Dataset entries:
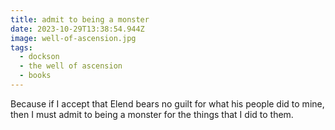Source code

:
 ```yaml
---
title: admit to being a monster
date: 2023-10-29T13:38:54.944Z
image: well-of-ascension.jpg
tags:
  - dockson
  - the well of ascension
  - books
---
```

Because if I accept that Elend bears no guilt for what his people did to mine, then I must admit to being a monster for the things that I did to them.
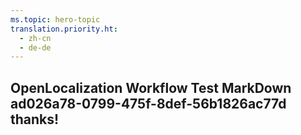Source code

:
 ```yaml
---
ms.topic: hero-topic
translation.priority.ht: 
  - zh-cn
  - de-de
---
```

## OpenLocalization Workflow Test MarkDown ad026a78-0799-475f-8def-56b1826ac77d thanks!
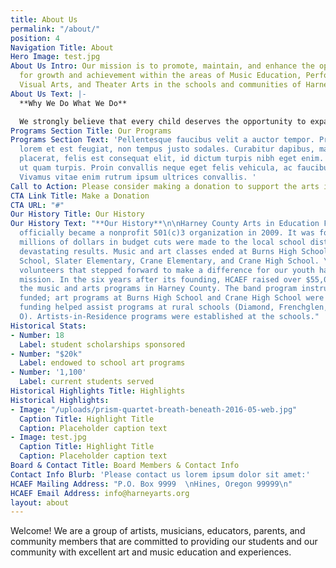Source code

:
 ```yaml
---
title: About Us
permalink: "/about/"
position: 4
Navigation Title: About
Hero Image: test.jpg
About Us Intro: Our mission is to promote, maintain, and enhance the opportunities
  for growth and achievement within the areas of Music Education, Performing Arts,
  Visual Arts, and Theater Arts in the schools and communities of Harney County.
About Us Text: |-
  **Why We Do What We Do**

  We strongly believe that every child deserves the opportunity to expand their horizons from the exposure to, appreciation and performance of music and the arts. There is no question that this type of education benefits at-risk kids, opens doors of opportunity to dedicated students and increases academic ability for all.
Programs Section Title: Our Programs
Programs Section Text: 'Pellentesque faucibus velit a auctor tempor. Proin tristique
  lorem et est feugiat, non tempus justo sodales. Curabitur dapibus, mauris sed dapibus
  placerat, felis est consequat elit, id dictum turpis nibh eget enim. Vestibulum
  ut quam turpis. Proin convallis neque eget felis vehicula, ac faucibus augue aliquam.
  Vivamus vitae enim rutrum ipsum ultrices convallis. '
Call to Action: Please consider making a donation to support the arts in Harney County.
CTA Link Title: Make a Donation
CTA URL: "#"
Our History Title: Our History
Our History Text: "**Our History**\n\nHarney County Arts in Education Foundation (HCAEF)
  officially became a nonprofit 501(c)3 organization in 2009. It was founded after
  millions of dollars in budget cuts were made to the local school districts, with
  devastating results. Music and art classes ended at Burns High School, Hines Middle
  School, Slater Elementary, Crane Elementary, and Crane High School. \n\nThe dedicated
  volunteers that stepped forward to make a difference for our youth have kept our
  mission. In the six years after its founding, HCAEF raised over $55,000 to support
  the music and arts programs in Harney County. The band program instructor was fully
  funded; art programs at Burns High School and Crane High School were restored, and
  funding helped assist programs at rural schools (Diamond, Frenchglen, and Double
  O). Artists-in-Residence programs were established at the schools."
Historical Stats:
- Number: 18
  Label: student scholarships sponsored
- Number: "$20k"
  Label: endowed to school art programs
- Number: '1,100'
  Label: current students served
Historical Highlights Title: Highlights
Historical Highlights:
- Image: "/uploads/prism-quartet-breath-beneath-2016-05-web.jpg"
  Caption Title: Highlight Title
  Caption: Placeholder caption text
- Image: test.jpg
  Caption Title: Highlight Title
  Caption: Placeholder caption text
Board & Contact Title: Board Members & Contact Info
Contact Info Blurb: 'Please contact us lorem ipsum dolor sit amet:'
HCAEF Mailing Address: "P.O. Box 9999  \nHines, Oregon 99999\n"
HCAEF Email Address: info@harneyarts.org
layout: about
---
```


Welcome! We are a group of artists, musicians, educators, parents, and community members that are committed to providing our students and our community with excellent art and music education and experiences.
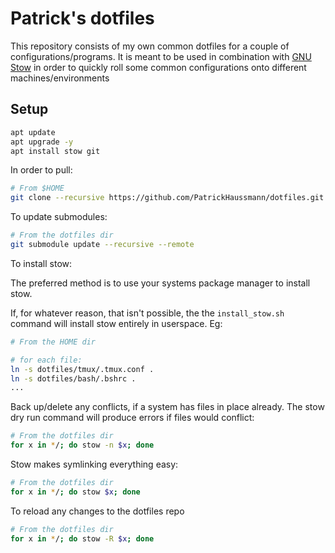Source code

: # Patrick's dotfiles

This repository consists of my own common dotfiles for a couple of configurations/programs. It is meant to be used in combination with [GNU Stow](https://www.gnu.org/software/stow/) in order to quickly roll some common configurations onto different machines/environments

## Setup

```bash
apt update
apt upgrade -y
apt install stow git
```

In order to pull:
```bash
# From $HOME
git clone --recursive https://github.com/PatrickHaussmann/dotfiles.git
```

To update submodules:
```bash
# From the dotfiles dir
git submodule update --recursive --remote
```

To install stow:

The preferred method is to use your systems package manager to install stow.

If, for whatever reason, that isn't possible, the the `install_stow.sh` command
will install stow entirely in userspace. Eg:
```bash
# From the HOME dir

# for each file:
ln -s dotfiles/tmux/.tmux.conf .
ln -s dotfiles/bash/.bshrc .
...
```

Back up/delete any conflicts, if a system has files in place already.
The stow dry run command will produce errors if files would conflict:

```bash
# From the dotfiles dir
for x in */; do stow -n $x; done
```

Stow makes symlinking everything easy:
```bash
# From the dotfiles dir
for x in */; do stow $x; done
```


To reload any changes to the dotfiles repo 
```bash
# From the dotfiles dir
for x in */; do stow -R $x; done
```

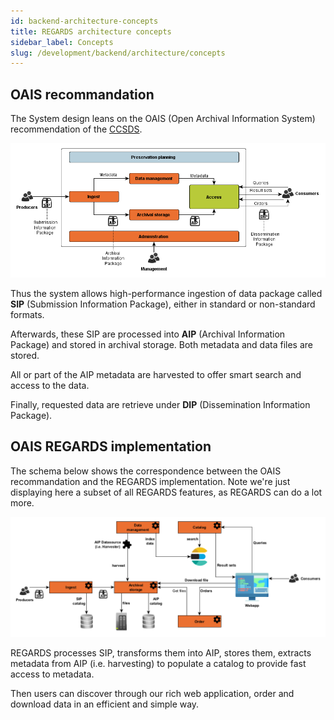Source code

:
 ```yaml
---
id: backend-architecture-concepts
title: REGARDS architecture concepts
sidebar_label: Concepts
slug: /development/backend/architecture/concepts
---
```


## OAIS recommandation

The System design leans on the OAIS (Open Archival Information System) recommendation of the [CCSDS](https://public.ccsds.org).

![](/schemas/architecture/oais.png)

Thus the system allows high-performance ingestion of data package called **SIP** (Submission Information Package), either in standard or non-standard formats.

Afterwards, these SIP are processed into **AIP** (Archival Information Package) and stored in archival storage. Both metadata and data files are stored.

All or part of the AIP metadata are harvested to offer smart search and access to the data.

Finally, requested data are retrieve under **DIP** (Dissemination Information Package).

## OAIS REGARDS implementation

The schema below shows the correspondence between the OAIS recommandation and the REGARDS implementation. Note we're just displaying here a subset of all REGARDS features, as REGARDS can do a lot more.

![](/schemas/architecture/overview_regards_oais.png)

REGARDS processes SIP, transforms them into AIP, stores them, extracts metadata from AIP (i.e. harvesting) to populate a catalog to provide fast access to metadata.

Then users can discover through our rich web application, order and download data in an efficient and simple way.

[ACTIVITY] Only a number is needed here: the count of lines above that hold the string "faucibus".

[ANSWER BOX] 2